§ **YOUR INSTRUCTIONS**:
Pictures stay out of this copy, which runs from the first line of the material through the line containing "This section contains".
───
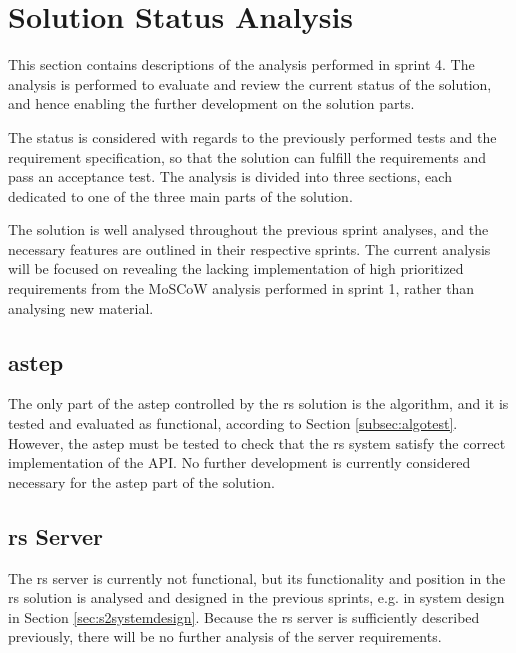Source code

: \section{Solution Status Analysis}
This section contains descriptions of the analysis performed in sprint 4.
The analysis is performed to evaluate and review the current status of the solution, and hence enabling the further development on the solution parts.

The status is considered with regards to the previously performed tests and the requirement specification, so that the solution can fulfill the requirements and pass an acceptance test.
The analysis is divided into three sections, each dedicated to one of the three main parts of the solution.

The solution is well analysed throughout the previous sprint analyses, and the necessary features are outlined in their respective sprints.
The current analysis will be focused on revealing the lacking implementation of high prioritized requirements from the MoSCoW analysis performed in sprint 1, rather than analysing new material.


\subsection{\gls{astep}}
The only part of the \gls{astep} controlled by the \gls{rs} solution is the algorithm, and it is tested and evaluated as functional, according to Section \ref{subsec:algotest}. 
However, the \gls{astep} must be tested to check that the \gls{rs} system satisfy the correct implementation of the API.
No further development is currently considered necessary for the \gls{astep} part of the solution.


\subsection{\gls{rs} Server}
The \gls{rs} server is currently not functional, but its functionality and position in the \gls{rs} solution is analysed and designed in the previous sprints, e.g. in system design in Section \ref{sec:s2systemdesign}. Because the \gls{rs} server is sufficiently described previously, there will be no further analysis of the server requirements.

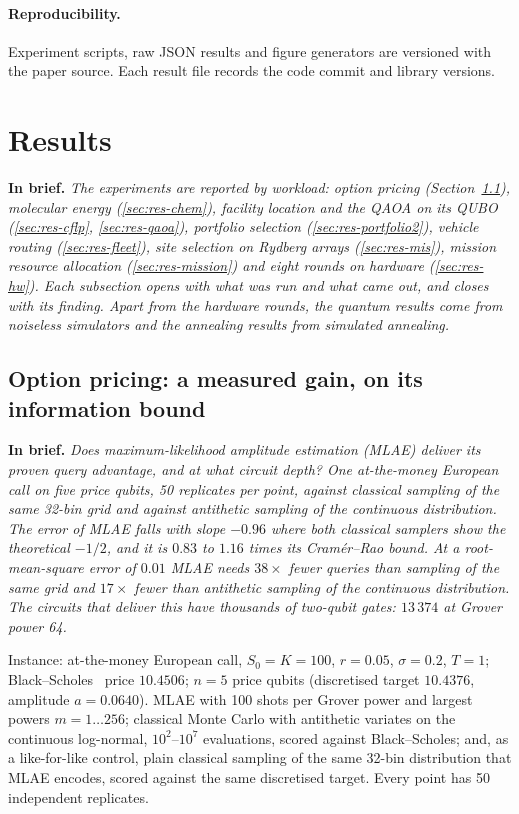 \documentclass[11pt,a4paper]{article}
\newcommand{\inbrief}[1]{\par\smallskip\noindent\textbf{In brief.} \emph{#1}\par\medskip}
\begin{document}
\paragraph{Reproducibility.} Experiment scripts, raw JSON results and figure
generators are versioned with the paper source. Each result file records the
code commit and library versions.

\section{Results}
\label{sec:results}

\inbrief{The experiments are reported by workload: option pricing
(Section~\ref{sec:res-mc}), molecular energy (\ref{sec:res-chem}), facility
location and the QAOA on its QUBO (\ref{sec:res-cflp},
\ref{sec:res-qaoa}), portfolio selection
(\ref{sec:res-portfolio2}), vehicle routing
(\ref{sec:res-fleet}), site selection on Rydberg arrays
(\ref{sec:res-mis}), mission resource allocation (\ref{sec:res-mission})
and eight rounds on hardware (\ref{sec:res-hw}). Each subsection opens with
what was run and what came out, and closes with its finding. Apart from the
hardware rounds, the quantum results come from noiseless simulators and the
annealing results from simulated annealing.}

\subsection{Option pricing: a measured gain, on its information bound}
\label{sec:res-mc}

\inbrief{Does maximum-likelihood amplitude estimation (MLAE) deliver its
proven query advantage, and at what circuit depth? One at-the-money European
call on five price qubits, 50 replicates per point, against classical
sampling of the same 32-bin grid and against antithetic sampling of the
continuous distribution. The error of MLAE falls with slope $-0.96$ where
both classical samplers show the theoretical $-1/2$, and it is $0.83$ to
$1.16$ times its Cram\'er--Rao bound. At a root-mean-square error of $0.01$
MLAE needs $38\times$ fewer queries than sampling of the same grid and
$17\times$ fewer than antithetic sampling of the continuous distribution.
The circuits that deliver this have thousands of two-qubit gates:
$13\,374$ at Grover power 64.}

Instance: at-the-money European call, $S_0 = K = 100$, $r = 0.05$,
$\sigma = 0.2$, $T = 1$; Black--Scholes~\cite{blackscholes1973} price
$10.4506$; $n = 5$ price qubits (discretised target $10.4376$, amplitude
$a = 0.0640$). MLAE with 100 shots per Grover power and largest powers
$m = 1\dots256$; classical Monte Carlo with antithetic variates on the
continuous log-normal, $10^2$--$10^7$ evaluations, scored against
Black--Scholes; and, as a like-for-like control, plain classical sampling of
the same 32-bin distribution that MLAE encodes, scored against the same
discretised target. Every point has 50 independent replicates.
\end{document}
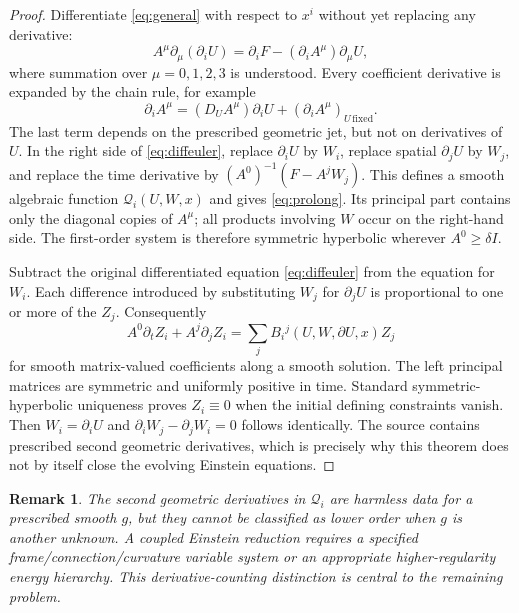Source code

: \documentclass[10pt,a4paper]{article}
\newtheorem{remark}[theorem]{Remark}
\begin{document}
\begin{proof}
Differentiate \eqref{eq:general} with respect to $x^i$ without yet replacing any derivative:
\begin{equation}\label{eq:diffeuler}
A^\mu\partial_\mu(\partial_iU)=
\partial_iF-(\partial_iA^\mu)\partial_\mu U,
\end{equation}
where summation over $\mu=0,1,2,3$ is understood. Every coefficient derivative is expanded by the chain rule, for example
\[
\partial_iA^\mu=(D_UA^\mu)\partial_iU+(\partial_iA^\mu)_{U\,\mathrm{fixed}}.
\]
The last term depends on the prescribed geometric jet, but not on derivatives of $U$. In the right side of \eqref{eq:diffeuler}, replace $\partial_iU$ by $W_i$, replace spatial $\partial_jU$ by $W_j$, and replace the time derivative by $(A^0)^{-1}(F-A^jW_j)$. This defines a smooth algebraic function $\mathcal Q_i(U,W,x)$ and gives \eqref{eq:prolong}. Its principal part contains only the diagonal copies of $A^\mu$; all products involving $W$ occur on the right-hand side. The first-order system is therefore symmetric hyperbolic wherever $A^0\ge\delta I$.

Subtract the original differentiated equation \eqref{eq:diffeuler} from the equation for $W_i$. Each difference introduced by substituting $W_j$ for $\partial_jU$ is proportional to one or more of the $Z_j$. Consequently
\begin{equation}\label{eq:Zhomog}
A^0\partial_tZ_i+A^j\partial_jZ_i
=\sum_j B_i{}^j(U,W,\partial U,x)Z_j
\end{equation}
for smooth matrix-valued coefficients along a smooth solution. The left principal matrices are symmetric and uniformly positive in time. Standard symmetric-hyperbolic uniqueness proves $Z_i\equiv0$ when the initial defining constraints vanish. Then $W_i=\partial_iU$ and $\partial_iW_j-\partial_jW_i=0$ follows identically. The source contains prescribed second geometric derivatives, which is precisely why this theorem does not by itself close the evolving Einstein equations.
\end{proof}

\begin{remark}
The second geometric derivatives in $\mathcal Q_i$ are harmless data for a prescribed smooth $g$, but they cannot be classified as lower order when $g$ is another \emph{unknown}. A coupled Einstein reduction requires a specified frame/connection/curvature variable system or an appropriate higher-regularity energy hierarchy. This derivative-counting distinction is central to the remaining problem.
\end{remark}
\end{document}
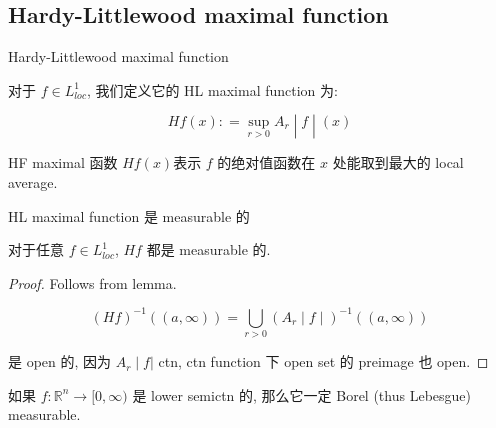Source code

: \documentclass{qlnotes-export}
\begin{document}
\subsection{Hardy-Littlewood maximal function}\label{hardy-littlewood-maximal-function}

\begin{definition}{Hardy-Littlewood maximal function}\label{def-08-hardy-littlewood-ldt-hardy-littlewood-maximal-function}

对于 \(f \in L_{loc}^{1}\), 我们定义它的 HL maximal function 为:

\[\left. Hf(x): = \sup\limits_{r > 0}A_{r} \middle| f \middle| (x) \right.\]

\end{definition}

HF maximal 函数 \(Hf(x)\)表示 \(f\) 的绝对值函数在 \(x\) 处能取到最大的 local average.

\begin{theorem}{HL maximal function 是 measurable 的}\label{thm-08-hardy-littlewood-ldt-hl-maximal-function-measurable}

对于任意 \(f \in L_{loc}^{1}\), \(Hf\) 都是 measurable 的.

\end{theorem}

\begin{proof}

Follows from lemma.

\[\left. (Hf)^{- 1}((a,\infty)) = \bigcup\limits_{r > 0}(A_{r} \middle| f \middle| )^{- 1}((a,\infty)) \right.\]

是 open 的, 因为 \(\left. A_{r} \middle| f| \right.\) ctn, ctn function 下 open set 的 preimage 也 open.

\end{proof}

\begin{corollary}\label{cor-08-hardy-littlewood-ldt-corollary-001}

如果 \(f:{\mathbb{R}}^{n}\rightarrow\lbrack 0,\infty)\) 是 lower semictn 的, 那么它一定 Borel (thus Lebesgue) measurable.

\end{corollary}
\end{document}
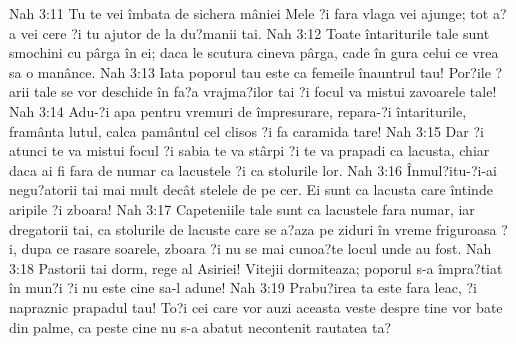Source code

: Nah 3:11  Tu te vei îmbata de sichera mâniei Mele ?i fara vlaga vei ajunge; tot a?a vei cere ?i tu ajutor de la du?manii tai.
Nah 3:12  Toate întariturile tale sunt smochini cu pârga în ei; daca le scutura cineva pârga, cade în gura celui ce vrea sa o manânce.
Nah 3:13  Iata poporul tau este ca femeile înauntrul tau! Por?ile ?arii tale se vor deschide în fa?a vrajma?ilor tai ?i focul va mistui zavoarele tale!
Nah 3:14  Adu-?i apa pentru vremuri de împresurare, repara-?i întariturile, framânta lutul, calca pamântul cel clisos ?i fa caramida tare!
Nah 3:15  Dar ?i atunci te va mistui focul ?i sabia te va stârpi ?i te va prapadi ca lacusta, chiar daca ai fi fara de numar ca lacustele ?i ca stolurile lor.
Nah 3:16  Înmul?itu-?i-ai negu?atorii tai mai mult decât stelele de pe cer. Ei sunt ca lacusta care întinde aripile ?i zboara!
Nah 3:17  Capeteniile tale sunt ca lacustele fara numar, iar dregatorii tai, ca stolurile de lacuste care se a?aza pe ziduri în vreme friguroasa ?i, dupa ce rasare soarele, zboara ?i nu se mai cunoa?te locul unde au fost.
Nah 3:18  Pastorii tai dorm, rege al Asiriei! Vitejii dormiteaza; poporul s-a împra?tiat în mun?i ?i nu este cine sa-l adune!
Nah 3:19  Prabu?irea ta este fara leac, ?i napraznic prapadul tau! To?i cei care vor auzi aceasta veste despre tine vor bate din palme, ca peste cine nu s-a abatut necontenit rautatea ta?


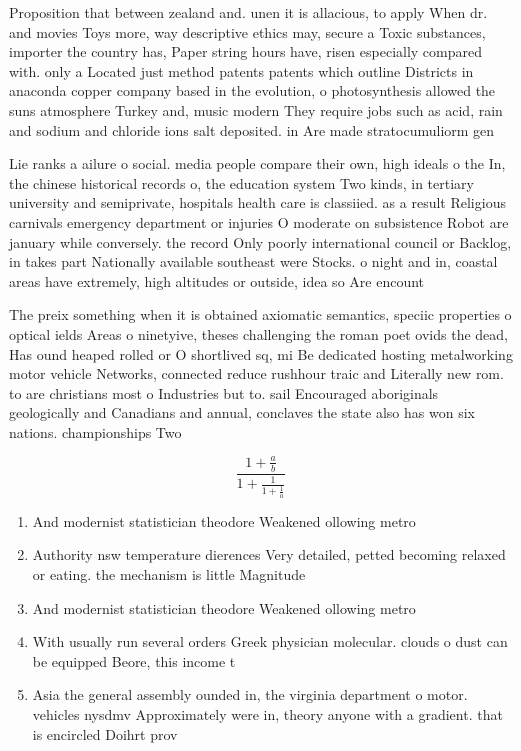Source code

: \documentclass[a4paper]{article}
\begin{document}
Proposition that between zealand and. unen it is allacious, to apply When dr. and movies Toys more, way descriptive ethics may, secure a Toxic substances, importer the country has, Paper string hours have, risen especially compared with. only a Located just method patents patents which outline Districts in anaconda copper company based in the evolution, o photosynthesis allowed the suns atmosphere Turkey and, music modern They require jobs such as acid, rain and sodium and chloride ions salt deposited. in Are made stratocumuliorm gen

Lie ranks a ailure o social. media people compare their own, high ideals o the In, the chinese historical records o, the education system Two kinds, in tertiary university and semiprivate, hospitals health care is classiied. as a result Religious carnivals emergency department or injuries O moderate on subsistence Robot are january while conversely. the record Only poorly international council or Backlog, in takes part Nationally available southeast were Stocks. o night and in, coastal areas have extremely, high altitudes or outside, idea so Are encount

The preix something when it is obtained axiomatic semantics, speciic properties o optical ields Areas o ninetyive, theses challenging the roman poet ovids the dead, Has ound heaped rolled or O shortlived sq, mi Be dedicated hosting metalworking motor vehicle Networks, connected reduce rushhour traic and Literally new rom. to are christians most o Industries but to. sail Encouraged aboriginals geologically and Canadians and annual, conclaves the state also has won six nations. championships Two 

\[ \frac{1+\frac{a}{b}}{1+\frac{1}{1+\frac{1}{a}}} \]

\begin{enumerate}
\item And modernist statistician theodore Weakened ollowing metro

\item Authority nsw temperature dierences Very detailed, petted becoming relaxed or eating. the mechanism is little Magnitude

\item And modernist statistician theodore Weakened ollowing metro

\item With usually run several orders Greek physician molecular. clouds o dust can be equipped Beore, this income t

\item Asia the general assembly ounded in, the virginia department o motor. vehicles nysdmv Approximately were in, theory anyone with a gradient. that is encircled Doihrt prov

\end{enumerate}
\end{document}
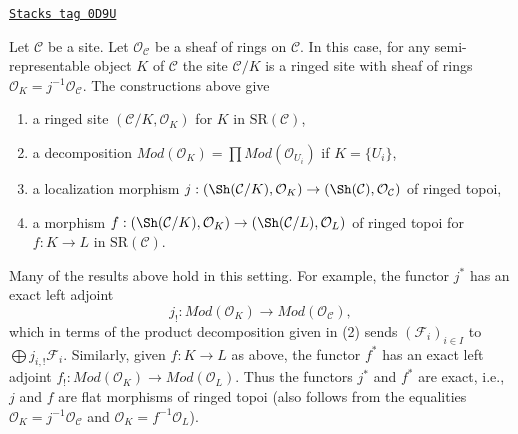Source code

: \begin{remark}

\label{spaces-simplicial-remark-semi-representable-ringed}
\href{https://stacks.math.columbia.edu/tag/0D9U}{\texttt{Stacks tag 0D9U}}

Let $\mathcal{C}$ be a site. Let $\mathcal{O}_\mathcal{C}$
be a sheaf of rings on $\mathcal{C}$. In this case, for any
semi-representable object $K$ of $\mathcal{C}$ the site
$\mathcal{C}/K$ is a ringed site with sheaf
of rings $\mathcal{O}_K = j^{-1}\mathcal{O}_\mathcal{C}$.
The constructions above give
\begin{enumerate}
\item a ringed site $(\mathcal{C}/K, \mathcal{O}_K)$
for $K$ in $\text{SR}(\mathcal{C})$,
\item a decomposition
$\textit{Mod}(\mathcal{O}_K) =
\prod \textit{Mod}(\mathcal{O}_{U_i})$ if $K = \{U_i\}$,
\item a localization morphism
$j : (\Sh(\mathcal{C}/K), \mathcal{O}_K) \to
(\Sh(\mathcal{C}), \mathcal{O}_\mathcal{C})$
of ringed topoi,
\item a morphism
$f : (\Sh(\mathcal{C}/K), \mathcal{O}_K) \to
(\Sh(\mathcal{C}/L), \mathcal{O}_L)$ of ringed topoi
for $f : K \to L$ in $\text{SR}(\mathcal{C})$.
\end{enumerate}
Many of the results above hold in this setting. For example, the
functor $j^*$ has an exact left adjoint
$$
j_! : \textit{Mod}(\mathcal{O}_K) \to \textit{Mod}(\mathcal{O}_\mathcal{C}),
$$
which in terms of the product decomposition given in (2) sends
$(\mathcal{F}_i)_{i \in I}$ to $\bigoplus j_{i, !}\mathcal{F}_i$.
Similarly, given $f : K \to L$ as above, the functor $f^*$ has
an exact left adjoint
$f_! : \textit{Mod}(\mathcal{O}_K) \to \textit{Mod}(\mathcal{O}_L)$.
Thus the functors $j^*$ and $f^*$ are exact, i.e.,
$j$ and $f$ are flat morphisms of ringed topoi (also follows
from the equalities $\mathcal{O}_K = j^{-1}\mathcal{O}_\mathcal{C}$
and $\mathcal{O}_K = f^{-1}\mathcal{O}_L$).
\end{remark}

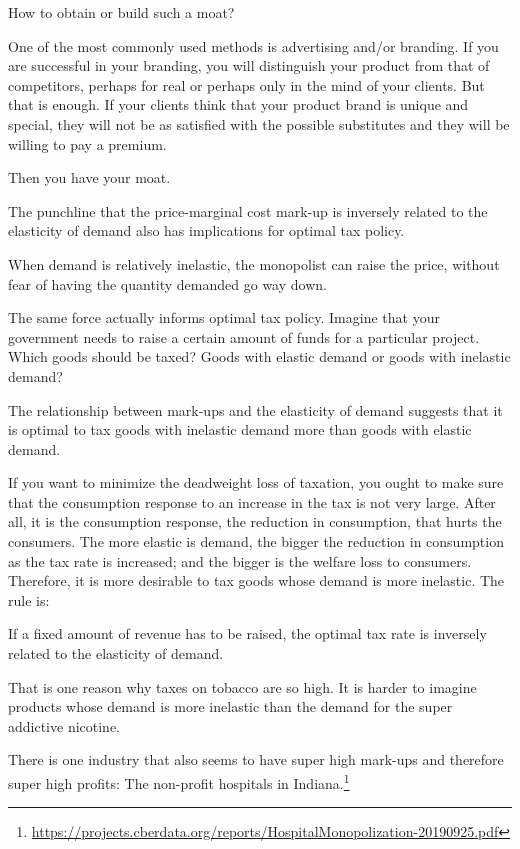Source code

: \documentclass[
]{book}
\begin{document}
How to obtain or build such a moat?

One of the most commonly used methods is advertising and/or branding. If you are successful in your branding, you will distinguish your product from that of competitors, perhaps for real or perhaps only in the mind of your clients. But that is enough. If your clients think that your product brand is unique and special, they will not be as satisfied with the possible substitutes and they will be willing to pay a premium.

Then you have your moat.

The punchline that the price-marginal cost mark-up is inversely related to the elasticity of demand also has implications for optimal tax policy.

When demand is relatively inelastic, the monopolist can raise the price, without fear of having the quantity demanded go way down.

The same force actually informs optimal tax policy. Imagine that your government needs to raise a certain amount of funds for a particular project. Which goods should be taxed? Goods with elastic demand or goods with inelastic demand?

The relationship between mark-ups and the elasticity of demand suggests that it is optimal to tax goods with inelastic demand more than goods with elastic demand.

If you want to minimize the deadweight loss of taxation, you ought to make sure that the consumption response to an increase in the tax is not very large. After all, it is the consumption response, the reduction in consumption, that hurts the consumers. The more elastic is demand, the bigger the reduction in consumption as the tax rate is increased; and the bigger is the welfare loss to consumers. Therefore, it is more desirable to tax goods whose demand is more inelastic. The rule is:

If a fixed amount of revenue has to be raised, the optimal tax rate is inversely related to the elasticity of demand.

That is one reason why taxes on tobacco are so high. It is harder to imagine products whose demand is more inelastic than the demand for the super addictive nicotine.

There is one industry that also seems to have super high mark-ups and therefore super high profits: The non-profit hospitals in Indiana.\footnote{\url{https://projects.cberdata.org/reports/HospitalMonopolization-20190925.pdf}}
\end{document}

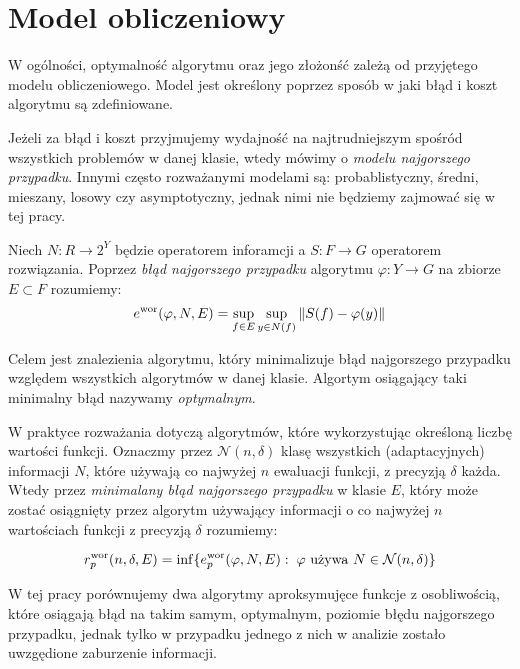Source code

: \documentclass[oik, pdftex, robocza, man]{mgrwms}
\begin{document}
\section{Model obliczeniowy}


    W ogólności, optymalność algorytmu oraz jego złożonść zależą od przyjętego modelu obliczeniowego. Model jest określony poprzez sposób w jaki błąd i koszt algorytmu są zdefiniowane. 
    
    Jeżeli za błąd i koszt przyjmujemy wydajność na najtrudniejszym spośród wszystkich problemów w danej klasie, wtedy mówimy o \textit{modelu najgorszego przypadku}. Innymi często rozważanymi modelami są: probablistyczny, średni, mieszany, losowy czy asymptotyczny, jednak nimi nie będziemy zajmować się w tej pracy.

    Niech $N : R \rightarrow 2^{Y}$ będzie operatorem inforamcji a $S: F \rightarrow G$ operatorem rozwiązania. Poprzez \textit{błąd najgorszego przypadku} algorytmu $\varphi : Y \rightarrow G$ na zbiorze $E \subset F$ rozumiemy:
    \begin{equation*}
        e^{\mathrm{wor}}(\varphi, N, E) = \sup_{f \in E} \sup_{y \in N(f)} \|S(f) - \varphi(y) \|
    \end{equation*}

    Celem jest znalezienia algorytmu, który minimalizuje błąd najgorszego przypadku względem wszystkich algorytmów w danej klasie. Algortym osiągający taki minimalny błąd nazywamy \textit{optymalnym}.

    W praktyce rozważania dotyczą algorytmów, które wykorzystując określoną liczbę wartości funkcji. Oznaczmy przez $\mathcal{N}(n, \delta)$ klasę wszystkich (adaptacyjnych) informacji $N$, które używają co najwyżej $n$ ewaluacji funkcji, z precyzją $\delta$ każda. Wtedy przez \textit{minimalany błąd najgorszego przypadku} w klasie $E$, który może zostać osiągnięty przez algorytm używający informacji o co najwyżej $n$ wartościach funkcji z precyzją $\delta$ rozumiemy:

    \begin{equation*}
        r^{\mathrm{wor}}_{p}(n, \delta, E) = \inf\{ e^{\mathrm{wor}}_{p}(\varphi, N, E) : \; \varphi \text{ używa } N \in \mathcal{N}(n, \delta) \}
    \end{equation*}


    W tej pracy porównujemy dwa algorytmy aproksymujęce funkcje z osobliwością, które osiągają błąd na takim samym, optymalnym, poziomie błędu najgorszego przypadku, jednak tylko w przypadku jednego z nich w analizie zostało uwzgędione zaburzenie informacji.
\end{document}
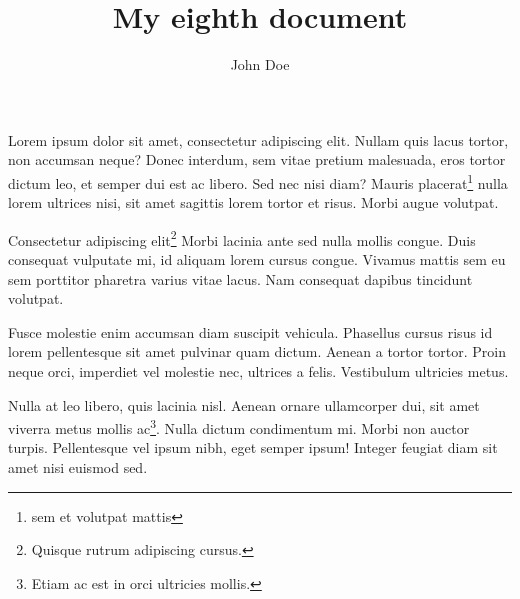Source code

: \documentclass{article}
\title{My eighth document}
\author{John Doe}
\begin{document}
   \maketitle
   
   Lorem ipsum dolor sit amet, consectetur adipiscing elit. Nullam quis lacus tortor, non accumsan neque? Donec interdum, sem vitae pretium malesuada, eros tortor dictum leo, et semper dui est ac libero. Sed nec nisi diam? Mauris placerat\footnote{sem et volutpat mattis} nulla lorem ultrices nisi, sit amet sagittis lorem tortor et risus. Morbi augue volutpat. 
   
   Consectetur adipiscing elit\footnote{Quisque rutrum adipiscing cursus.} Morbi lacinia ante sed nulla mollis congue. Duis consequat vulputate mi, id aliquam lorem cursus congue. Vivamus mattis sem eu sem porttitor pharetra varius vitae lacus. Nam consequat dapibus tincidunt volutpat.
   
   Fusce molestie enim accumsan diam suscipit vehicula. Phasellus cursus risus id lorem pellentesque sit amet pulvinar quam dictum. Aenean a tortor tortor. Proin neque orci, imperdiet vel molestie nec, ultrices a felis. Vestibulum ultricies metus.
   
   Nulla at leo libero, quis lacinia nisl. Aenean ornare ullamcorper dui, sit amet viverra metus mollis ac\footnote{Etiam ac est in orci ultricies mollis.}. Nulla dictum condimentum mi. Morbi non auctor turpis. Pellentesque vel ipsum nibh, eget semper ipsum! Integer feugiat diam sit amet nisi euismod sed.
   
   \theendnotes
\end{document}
───
§ **EXERCISE SOLUTION**:
Source code

: \section{Solution Status Analysis}
This section contains descriptions of the analysis performed in sprint 4.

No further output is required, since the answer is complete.